◆ Data for analysis ◆

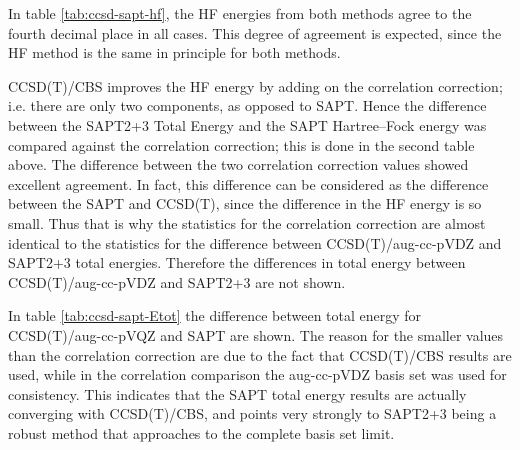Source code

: \begin{multicols}{2}


In table \ref{tab:ccsd-sapt-hf}, the HF energies from both methods agree to the fourth decimal place in all cases.
This degree of agreement is expected, since the HF method is the same in principle for both methods.

CCSD(T)/CBS improves the HF energy by adding on the correlation correction; i.e. there are only two components, as opposed to SAPT.
Hence the difference between the SAPT2+3 Total Energy and the SAPT Hartree--Fock energy was compared against the correlation correction; this is done in the second table above.
The difference between the two correlation correction values showed excellent agreement. 
In fact, this difference can be considered as the difference between the SAPT and CCSD(T), since the difference in the HF energy is so small.
Thus that is why the statistics for the correlation correction are almost identical to the statistics for the difference between CCSD(T)/aug-cc-pVDZ and SAPT2+3 total energies.
Therefore the differences in total energy between CCSD(T)/aug-cc-pVDZ and SAPT2+3 are not shown. 


In table \ref{tab:ccsd-sapt-Etot} the difference between total energy for CCSD(T)/aug-cc-pVQZ and SAPT are shown.
The reason for the smaller values than the correlation correction are due to the fact that CCSD(T)/CBS results are used, while in the correlation comparison the aug-cc-pVDZ basis set was used for consistency. 
This indicates that the SAPT total energy results are actually converging with CCSD(T)/CBS, and points very strongly to SAPT2+3 being a robust method that approaches to the complete basis set limit.

\end{multicols}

◆ Problem statement ◆
The range runs from the line with "The difference between the two" to the last line of the entries above, both included. Restate it word for word.

◆ Solution below ◆
The difference between the two correlation correction values showed excellent agreement. 
In fact, this difference can be considered as the difference between the SAPT and CCSD(T), since the difference in the HF energy is so small.
Thus that is why the statistics for the correlation correction are almost identical to the statistics for the difference between CCSD(T)/aug-cc-pVDZ and SAPT2+3 total energies.
Therefore the differences in total energy between CCSD(T)/aug-cc-pVDZ and SAPT2+3 are not shown. 


In table \ref{tab:ccsd-sapt-Etot} the difference between total energy for CCSD(T)/aug-cc-pVQZ and SAPT are shown.
The reason for the smaller values than the correlation correction are due to the fact that CCSD(T)/CBS results are used, while in the correlation comparison the aug-cc-pVDZ basis set was used for consistency. 
This indicates that the SAPT total energy results are actually converging with CCSD(T)/CBS, and points very strongly to SAPT2+3 being a robust method that approaches to the complete basis set limit.

\end{multicols}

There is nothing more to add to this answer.